Presentation
Veteran with a long-standing history of shrapnel wound to the knee with recurrent cellulitis and a draining sinus tract.
Patient Data
Frontal and lateral views of the left knee show lucency in the tibial metaphysis with surrounding sclerosis.
Three-phase bone scan demonstrates:
increase flow to the region of the proximal left tibia
increase radiotracer uptake at the same site on the blood pool image
delayed phase whole-body images also show intense radiotracer uptake in the proximal left tibia. Additional less intense uptake is present in the shoulders, wrists, right knee, ankles and feet due to osteoarthritis
Dual isotope imaging of the left knee with Tc99m sulfur colloid and In-111 WBCs.
intense accumulation of WBCs in the proximal left tibia corresponding to the clinical area of concern and abnormality on prior bone scan
low-grade sulfur colloid accumulation in a similar location and surrounding marrow
uptake of the two tracers is incongruent and consistent with osteomyelitis
Case Discussion
The sensitivity of a bone scan for diagnosing osteomyelitis is quite high, so a negative bone scan effectively rules out osteomyelitis. It is also relatively specific in the setting of otherwise normal bone, but the specificity drops markedly in the setting of trauma (as in this case) or hardware since all of these will induce osteoblastic activity and increased radiotracer uptake.

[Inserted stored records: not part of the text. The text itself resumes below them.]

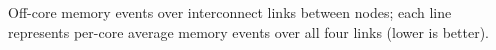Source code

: \label{fig:congestion:likwid}Off-core memory events over interconnect links between nodes; each line represents per-core average memory events over all four links (lower is better).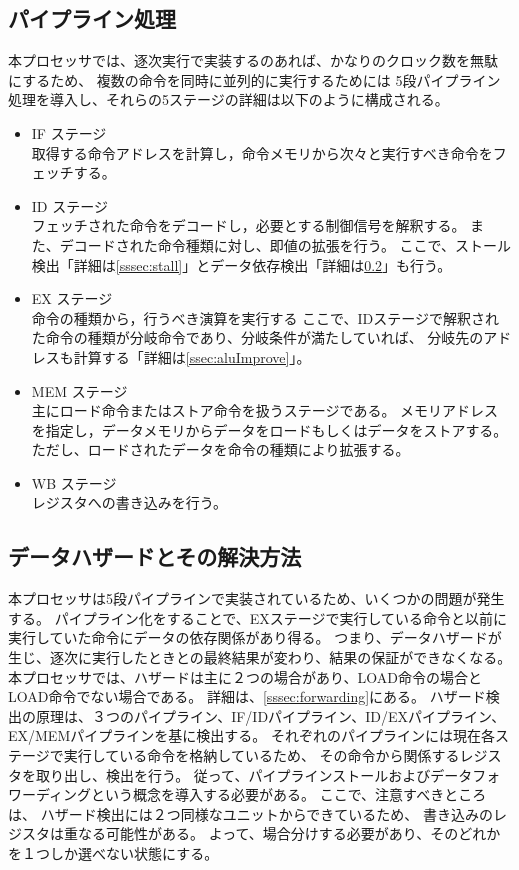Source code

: \documentclass[../main.tex]{subfiles}
\begin{document}
    \subsection{パイプライン処理}
    本プロセッサでは、逐次実行で実装するのあれば、かなりのクロック数を無駄にするため、
    複数の命令を同時に並列的に実行するためには
    5段パイプライン処理を導入し、それらの5ステージの詳細は以下のように構成される。

    \begin{itemize}
        \item IF ステージ \\
            取得する命令アドレスを計算し，命令メモリから次々と実行すべき命令をフェッチする。
        \item ID ステージ \\
            フェッチされた命令をデコードし，必要とする制御信号を解釈する。
            また、デコードされた命令種類に対し、即値の拡張を行う。
            ここで、ストール検出「詳細は\ref{sssec:stall}」とデータ依存検出「詳細は\ref{ssec:hazard}」も行う。
        \item EX ステージ \\
            命令の種類から，行うべき演算を実行する
            ここで、IDステージで解釈された命令の種類が分岐命令であり、分岐条件が満たしていれば、
            分岐先のアドレスも計算する「詳細は\ref{ssec:aluImprove}」。
        \item MEM ステージ \\
           主にロード命令またはストア命令を扱うステージである。
           メモリアドレスを指定し，データメモリからデータをロードもしくはデータをストアする。
           ただし、ロードされたデータを命令の種類により拡張する。
        \item WB ステージ \\
            レジスタへの書き込みを行う。
    \end{itemize}

    \subsection{データハザードとその解決方法} \label{ssec:hazard}
        本プロセッサは5段パイプラインで実装されているため、いくつかの問題が発生する。
        パイプライン化をすることで、EXステージで実行している命令と以前に実行していた命令にデータの依存関係があり得る。
        つまり、データハザードが生じ、逐次に実行したときとの最終結果が変わり、結果の保証ができなくなる。
        本プロセッサでは、ハザードは主に２つの場合があり、LOAD命令の場合とLOAD命令でない場合である。
        詳細は、\ref{sssec:forwarding}にある。
        ハザード検出の原理は、３つのパイプライン、IF/IDパイプライン、ID/EXパイプライン、EX/MEMパイプラインを基に検出する。
        それぞれのパイプラインには現在各ステージで実行している命令を格納しているため、
        その命令から関係するレジスタを取り出し、検出を行う。
        従って、パイプラインストールおよびデータフォワーディングという概念を導入する必要がある。
        ここで、注意すべきところは、
        ハザード検出には２つ同様なユニットからできているため、
        書き込みのレジスタは重なる可能性がある。
        よって、場合分けする必要があり、そのどれかを１つしか選べない状態にする。
\end{document}
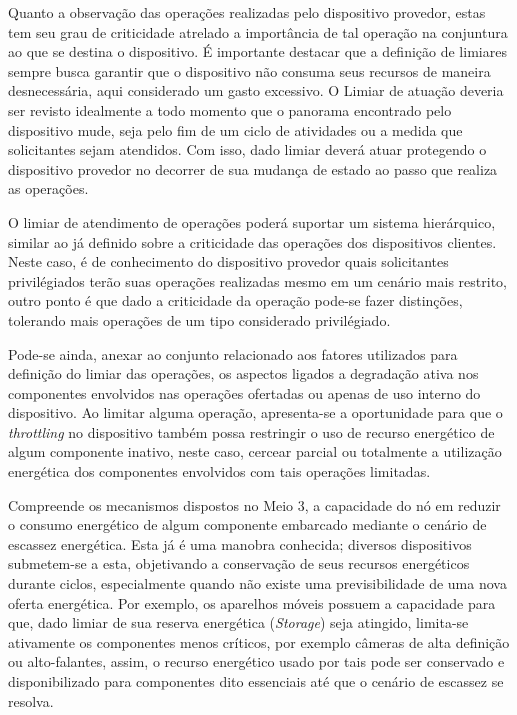 Quanto a observação das operações realizadas pelo dispositivo provedor, estas tem seu grau de criticidade atrelado a importância de tal operação na conjuntura ao que se destina o dispositivo. É importante destacar que a definição de limiares sempre busca garantir que o dispositivo não consuma seus recursos de maneira desnecessária, aqui considerado um gasto excessivo. O Limiar de atuação deveria ser revisto idealmente a todo momento que o panorama encontrado pelo dispositivo mude, seja pelo fim de um ciclo de atividades ou a medida que solicitantes sejam atendidos. Com isso, dado limiar deverá atuar protegendo o dispositivo provedor no decorrer de sua mudança de estado ao passo que realiza as operações. 

O limiar de atendimento de operações poderá suportar um sistema hierárquico, similar ao já definido sobre a criticidade das operações dos dispositivos clientes. Neste caso, é de conhecimento do dispositivo provedor quais solicitantes privilégiados terão suas operações realizadas mesmo em um cenário mais restrito, outro ponto é que dado a criticidade da operação pode-se fazer distinções, tolerando mais operações de um tipo considerado privilégiado.

Pode-se ainda, anexar ao conjunto relacionado aos fatores utilizados para definição do limiar das operações, os aspectos ligados a degradação ativa nos componentes envolvidos nas operações ofertadas ou apenas de uso interno do dispositivo. Ao limitar alguma operação, apresenta-se a oportunidade para que o \textit{throttling} no dispositivo também possa restringir o uso de recurso energético de algum componente inativo, neste caso, cercear parcial ou totalmente a utilização energética dos componentes envolvidos com tais operações limitadas. 

Compreende os mecanismos dispostos no Meio 3, a capacidade do nó em reduzir o consumo energético de algum componente embarcado mediante o cenário de escassez energética. Esta já é uma manobra conhecida; diversos dispositivos submetem-se a esta, objetivando a conservação de seus recursos energéticos durante ciclos, especialmente quando não existe uma previsibilidade de uma nova oferta energética. Por exemplo, os aparelhos móveis possuem a capacidade para que, dado limiar de  sua reserva energética (\textit{Storage}) seja atingido, limita-se ativamente os componentes menos críticos, por exemplo câmeras de alta definição ou alto-falantes, assim, o recurso energético usado por tais pode ser conservado e disponibilizado para componentes dito essenciais até que o cenário de escassez se resolva. 



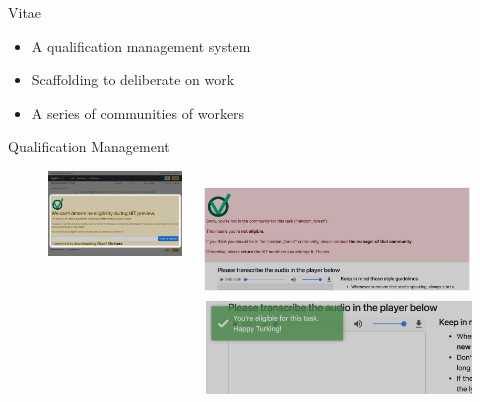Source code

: \documentclass[presentation]{subfiles}
\begin{document}
\begin{frame}{Vitae}
  \begin{itemize}
    \item A qualification management system
    \item Scaffolding to deliberate on work
    \item A series of communities of workers
  \end{itemize}
\end{frame}


\begin{frame}{Qualification Management}
\begin{figure}
  \begin{columns}
  \begin{column}{0.45\textwidth}
  \includegraphics[width=\textwidth]{../common_figures/vitae/unknown.png}
  \end{column}
  \begin{column}{0.45\textwidth}
  \includegraphics[width=\textwidth]{../common_figures/vitae/rejected.png}
  \vspace{4mm}
  \includegraphics[width=\textwidth]{../common_figures/vitae/eligible.png}
  \end{column}
  \end{columns}
  \end{figure}
\end{frame}
\end{document}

Dual isotope imaging with In-111 WBCs and Tc99m sulfur colloid is helpful in this scenario given its high specificity for infection. Both sulfur colloid and WBCs accumulate in the bone marrow, but only WBCs accumulate in sites of infection. With osteomyelitis, WBCs uptake is increased but sulfur colloid uptake is suppressed (as in this case), a situation which is termed incongruent. The incongruence can be either from intensity (SBC uptake >> sulfur colloid) or spacial (WBC uptake location different than sulfur colloid).